┌────────
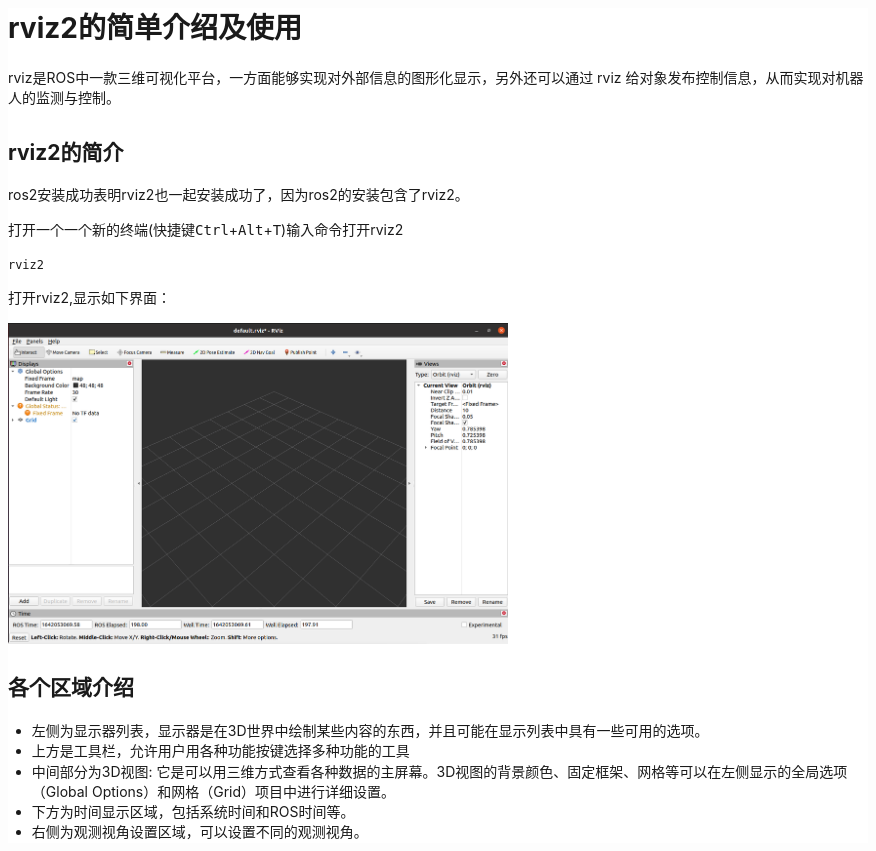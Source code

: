 # rviz2的简单介绍及使用

rviz是ROS中一款三维可视化平台，一方面能够实现对外部信息的图形化显示，另外还可以通过 rviz 给对象发布控制信息，从而实现对机器人的监测与控制。

## rviz2的简介

ros2安装成功表明rviz2也一起安装成功了，因为ros2的安装包含了rviz2。

打开一个一个新的终端(快捷键<kbd>Ctrl</kbd>+<kbd>Alt</kbd>+<kbd>T</kbd>)输入命令打开rviz2

```bash
rviz2
```

打开rviz2,显示如下界面：

<img src =../../../../../resource\3-FunctionsAndApplications\6.developmentGuide\ROS\12.2-ROS2\rviz2/rviz-1.png
width ="500"  align = "center">

## 各个区域介绍

+ 左侧为显示器列表，显示器是在3D世界中绘制某些内容的东西，并且可能在显示列表中具有一些可用的选项。
+ 上方是工具栏，允许用户用各种功能按键选择多种功能的工具
+ 中间部分为3D视图: 它是可以用三维方式查看各种数据的主屏幕。3D视图的背景颜色、固定框架、网格等可以在左侧显示的全局选项（Global Options）和网格（Grid）项目中进行详细设置。
+ 下方为时间显示区域，包括系统时间和ROS时间等。
+ 右侧为观测视角设置区域，可以设置不同的观测视角。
└────────
Problem details - Transcribe the listing in full. Omit the pictures and keep every line exact.

Reply to the exercise -
Source code

: # rviz2的简单介绍及使用

rviz是ROS中一款三维可视化平台，一方面能够实现对外部信息的图形化显示，另外还可以通过 rviz 给对象发布控制信息，从而实现对机器人的监测与控制。

## rviz2的简介

ros2安装成功表明rviz2也一起安装成功了，因为ros2的安装包含了rviz2。

打开一个一个新的终端(快捷键<kbd>Ctrl</kbd>+<kbd>Alt</kbd>+<kbd>T</kbd>)输入命令打开rviz2

```bash
rviz2
```

打开rviz2,显示如下界面：

<img src =../../../../../resource\3-FunctionsAndApplications\6.developmentGuide\ROS\12.2-ROS2\rviz2/rviz-1.png
width ="500"  align = "center">

## 各个区域介绍

+ 左侧为显示器列表，显示器是在3D世界中绘制某些内容的东西，并且可能在显示列表中具有一些可用的选项。
+ 上方是工具栏，允许用户用各种功能按键选择多种功能的工具
+ 中间部分为3D视图: 它是可以用三维方式查看各种数据的主屏幕。3D视图的背景颜色、固定框架、网格等可以在左侧显示的全局选项（Global Options）和网格（Grid）项目中进行详细设置。
+ 下方为时间显示区域，包括系统时间和ROS时间等。
+ 右侧为观测视角设置区域，可以设置不同的观测视角。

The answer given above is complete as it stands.